**BRIEF**
Locate the line bearing "Return all the" in the material below, then reproduce it and each following line up to and including the line bearing "<br> access permission underway</br>".

**RECORDS TO PROCESS**
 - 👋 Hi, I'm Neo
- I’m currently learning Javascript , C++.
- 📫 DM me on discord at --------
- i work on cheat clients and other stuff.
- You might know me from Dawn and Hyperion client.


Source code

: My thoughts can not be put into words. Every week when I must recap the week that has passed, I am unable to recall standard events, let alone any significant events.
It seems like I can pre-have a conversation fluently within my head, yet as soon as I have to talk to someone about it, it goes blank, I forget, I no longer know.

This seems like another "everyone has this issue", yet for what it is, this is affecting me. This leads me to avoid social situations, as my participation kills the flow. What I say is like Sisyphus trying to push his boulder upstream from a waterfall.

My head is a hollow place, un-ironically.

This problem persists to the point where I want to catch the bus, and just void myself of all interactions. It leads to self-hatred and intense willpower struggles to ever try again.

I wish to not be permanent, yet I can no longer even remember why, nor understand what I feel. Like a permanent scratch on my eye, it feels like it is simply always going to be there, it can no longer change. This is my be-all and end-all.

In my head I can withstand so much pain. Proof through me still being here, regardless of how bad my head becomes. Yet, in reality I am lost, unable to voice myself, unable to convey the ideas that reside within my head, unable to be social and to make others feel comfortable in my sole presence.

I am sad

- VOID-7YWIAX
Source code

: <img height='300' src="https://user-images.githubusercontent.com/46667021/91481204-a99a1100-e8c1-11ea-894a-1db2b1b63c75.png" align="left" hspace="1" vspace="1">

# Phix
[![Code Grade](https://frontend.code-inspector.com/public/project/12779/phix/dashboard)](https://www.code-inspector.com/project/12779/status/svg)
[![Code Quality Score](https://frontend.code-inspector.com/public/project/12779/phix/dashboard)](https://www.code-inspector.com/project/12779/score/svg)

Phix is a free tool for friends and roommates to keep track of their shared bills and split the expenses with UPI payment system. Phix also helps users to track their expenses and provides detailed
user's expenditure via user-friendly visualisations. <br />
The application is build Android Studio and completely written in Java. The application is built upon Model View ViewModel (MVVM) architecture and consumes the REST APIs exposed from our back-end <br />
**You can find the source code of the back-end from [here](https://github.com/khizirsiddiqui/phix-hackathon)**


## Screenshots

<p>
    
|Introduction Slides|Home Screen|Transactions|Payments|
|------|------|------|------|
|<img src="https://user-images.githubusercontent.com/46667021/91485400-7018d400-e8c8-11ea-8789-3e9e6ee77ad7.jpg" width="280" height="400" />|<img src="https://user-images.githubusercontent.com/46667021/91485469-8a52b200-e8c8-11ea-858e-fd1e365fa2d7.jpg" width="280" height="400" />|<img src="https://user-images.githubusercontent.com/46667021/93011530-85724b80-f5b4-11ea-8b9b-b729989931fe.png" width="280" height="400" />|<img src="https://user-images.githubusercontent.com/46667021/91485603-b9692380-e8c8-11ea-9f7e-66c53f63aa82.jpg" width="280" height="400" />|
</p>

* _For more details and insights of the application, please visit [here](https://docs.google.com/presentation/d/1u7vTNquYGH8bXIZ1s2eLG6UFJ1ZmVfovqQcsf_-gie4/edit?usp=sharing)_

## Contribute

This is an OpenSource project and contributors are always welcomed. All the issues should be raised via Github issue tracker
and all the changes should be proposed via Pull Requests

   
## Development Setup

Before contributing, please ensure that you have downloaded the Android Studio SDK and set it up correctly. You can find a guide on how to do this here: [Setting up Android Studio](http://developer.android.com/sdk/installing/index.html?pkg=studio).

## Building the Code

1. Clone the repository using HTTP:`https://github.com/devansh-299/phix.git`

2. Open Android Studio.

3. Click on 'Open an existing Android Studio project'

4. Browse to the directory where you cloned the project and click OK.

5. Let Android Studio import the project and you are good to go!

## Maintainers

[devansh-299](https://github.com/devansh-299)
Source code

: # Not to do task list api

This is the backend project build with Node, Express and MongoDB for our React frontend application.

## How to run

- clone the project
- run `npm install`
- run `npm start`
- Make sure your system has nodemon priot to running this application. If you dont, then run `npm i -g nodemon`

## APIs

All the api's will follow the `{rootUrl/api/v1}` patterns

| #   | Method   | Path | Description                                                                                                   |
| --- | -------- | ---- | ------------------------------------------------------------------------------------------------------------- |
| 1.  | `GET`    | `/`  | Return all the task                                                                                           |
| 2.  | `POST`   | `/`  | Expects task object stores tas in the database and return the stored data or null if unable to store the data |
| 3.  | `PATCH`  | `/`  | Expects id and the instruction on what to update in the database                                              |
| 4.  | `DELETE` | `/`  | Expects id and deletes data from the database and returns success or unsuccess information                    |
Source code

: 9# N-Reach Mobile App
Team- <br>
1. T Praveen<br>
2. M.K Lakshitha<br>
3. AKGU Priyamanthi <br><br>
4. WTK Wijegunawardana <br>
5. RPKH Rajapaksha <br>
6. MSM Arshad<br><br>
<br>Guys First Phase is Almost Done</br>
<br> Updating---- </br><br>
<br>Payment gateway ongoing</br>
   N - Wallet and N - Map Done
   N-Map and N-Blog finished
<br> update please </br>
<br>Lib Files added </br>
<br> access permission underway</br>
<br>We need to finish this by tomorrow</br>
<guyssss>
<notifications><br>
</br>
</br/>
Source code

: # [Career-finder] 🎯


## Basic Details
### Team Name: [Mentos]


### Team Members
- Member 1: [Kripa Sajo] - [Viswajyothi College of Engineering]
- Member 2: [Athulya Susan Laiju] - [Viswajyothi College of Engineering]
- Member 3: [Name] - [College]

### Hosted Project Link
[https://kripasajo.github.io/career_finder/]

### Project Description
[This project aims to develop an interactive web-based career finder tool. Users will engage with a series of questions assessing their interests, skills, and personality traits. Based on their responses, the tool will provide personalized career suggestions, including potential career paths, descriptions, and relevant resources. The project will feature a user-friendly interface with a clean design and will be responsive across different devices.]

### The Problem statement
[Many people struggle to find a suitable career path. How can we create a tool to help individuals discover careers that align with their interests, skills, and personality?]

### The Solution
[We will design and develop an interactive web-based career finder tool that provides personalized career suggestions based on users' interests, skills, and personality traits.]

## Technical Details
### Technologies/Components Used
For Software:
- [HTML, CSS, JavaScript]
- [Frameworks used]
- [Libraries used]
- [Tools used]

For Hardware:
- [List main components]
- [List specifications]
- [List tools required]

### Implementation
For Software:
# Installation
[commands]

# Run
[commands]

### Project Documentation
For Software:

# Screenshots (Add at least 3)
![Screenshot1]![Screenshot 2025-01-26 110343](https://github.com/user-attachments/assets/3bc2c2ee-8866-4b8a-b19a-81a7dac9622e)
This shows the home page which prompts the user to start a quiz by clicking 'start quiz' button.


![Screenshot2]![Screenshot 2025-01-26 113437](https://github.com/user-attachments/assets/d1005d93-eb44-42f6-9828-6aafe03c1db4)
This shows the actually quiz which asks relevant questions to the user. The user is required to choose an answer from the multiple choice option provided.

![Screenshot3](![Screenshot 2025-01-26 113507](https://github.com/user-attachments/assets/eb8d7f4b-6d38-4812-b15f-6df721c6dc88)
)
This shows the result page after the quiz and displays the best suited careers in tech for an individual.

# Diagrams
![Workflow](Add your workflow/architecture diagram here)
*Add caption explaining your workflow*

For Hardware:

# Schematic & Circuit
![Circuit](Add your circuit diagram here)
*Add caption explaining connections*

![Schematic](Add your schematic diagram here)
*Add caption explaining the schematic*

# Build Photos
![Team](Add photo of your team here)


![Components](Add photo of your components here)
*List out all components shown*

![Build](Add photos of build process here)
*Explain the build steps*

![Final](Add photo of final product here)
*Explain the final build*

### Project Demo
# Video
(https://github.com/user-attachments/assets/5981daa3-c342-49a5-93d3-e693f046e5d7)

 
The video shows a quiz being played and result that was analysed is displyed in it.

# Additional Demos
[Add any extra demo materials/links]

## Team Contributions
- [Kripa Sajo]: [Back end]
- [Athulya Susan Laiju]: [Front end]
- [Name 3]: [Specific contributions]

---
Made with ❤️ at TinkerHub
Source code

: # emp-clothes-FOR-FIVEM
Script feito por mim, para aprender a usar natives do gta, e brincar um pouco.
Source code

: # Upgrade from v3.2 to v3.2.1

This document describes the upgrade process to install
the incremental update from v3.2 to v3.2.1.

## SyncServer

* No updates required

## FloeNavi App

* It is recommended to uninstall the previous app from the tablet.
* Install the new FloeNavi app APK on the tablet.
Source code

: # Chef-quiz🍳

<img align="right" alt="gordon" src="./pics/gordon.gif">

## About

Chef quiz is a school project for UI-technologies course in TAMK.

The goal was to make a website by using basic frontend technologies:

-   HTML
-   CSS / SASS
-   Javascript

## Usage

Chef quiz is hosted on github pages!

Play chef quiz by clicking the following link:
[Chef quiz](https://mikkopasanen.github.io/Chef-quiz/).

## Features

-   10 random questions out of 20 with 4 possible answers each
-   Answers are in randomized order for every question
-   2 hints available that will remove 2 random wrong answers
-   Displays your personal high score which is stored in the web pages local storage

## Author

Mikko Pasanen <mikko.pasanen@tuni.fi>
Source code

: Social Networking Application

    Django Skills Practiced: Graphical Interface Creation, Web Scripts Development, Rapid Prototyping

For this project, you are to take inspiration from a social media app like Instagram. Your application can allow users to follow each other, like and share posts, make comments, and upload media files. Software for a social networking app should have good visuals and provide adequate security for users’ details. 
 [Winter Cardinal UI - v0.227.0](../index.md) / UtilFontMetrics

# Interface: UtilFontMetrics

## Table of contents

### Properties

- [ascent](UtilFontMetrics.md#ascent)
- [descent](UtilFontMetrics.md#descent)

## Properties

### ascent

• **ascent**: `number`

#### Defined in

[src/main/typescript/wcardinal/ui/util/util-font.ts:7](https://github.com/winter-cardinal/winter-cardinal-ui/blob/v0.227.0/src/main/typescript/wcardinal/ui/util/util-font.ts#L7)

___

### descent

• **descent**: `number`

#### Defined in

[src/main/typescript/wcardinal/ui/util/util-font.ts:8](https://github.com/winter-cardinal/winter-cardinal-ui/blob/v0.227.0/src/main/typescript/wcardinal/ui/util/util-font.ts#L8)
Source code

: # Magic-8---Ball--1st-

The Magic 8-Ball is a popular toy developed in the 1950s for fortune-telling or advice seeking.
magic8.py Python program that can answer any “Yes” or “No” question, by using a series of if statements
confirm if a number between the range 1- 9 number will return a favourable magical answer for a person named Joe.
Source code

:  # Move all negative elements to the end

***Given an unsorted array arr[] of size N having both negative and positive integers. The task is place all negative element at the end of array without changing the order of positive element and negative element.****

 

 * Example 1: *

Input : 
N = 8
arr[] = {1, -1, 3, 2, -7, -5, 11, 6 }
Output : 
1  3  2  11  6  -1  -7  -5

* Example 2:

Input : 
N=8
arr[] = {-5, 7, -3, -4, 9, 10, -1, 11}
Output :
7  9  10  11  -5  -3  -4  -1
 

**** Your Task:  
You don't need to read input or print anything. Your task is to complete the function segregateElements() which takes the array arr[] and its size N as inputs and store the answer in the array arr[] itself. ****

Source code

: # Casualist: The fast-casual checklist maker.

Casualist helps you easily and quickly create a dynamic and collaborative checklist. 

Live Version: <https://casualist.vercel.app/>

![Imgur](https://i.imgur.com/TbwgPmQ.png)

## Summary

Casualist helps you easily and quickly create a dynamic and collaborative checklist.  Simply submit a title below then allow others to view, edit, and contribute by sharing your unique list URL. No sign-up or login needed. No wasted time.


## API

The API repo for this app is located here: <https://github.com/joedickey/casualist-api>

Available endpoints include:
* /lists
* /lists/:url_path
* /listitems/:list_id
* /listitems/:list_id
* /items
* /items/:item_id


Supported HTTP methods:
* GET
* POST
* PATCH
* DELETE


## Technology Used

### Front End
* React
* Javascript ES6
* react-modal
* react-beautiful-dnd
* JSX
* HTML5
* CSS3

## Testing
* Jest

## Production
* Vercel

**EXERCISE RESULT**
| 1.  | `GET`    | `/`  | Return all the task                                                                                           |
| 2.  | `POST`   | `/`  | Expects task object stores tas in the database and return the stored data or null if unable to store the data |
| 3.  | `PATCH`  | `/`  | Expects id and the instruction on what to update in the database                                              |
| 4.  | `DELETE` | `/`  | Expects id and deletes data from the database and returns success or unsuccess information                    |
Source code

: 9# N-Reach Mobile App
Team- <br>
1. T Praveen<br>
2. M.K Lakshitha<br>
3. AKGU Priyamanthi <br><br>
4. WTK Wijegunawardana <br>
5. RPKH Rajapaksha <br>
6. MSM Arshad<br><br>
<br>Guys First Phase is Almost Done</br>
<br> Updating---- </br><br>
<br>Payment gateway ongoing</br>
   N - Wallet and N - Map Done
   N-Map and N-Blog finished
<br> update please </br>
<br>Lib Files added </br>
<br> access permission underway</br>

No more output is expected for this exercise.